Last time I checked the price of a barrel of crude oil — it was not a pretty sight.

$72.90, up almost a buck over yesterday’s close. Futures traded as high as 73.10 today.

Not a good day for the dollar either, with the euro hitting a new high of 1.37.

The reason for the rising price of oil is a report that came out Monday from the International Energy Agency. The agency forecast that  world oil demand is now expected to rise faster than previously expected over the next five years while production declines.

With oil prices rising on this cheery news, it’s not surprising that today has not been a good day for airline stocks. As of this posting, shares of US Airways are down almost 6% on the day, while shares of Continental are now down almost 4%, ditto for shares of AMR.
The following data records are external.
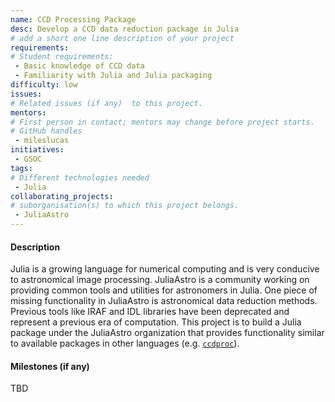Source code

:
 ```yaml
---
name: CCD Processing Package
desc: Develop a CCD data reduction package in Julia
# add a short one line description of your project
requirements:
# Student requirements:
 - Basic knowledge of CCD data
 - Familiarity with Julia and Julia packaging
difficulty: low
issues:
# Related issues (if any)  to this project.
mentors:
# First person in contact; mentors may change before project starts.
# GitHub handles
 - mileslucas
initiatives:
 - GSOC
tags:
# Different technologies needed
 - Julia
collaborating_projects:
# suborganisation(s) to which this project belongs.
 - JuliaAstro
---
```


#### Description

Julia is a growing language for numerical computing and is very conducive to astronomical image processing. JuliaAstro is a community working on providing common tools and utilities for astronomers in Julia. One piece of missing functionality in JuliaAstro is astronomical data reduction methods. Previous tools like IRAF and IDL libraries have been deprecated and represent a previous era of computation. This project is to build a Julia package under the JuliaAstro organization that provides functionality similar to available packages in other languages (e.g. [`ccdproc`](https://ccdproc.readthedocs.io/)).

#### Milestones (if any)

TBD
The reason for the sinking dollar is increasing concerns over an issue we’ve been beating the drum over for more than four years in our weekly Market Review in PBB — yes, that mortgage fantasy bubble that has now broken in a big way. Debt rating agency Standard & Poor’s said Tuesday that it might downgrade $12 billion of residential mortgage-backed securities, or RMBS. S&P also said it is changing the way it evaluates subprime RMBS, partly because of unprecedented levels of misrepresentation and fraud, combined with potentially shoddy loan data.



Nice.

Obviously, given this news, foreign investors have decided that maybe euros are the place to park money now — not the dollar.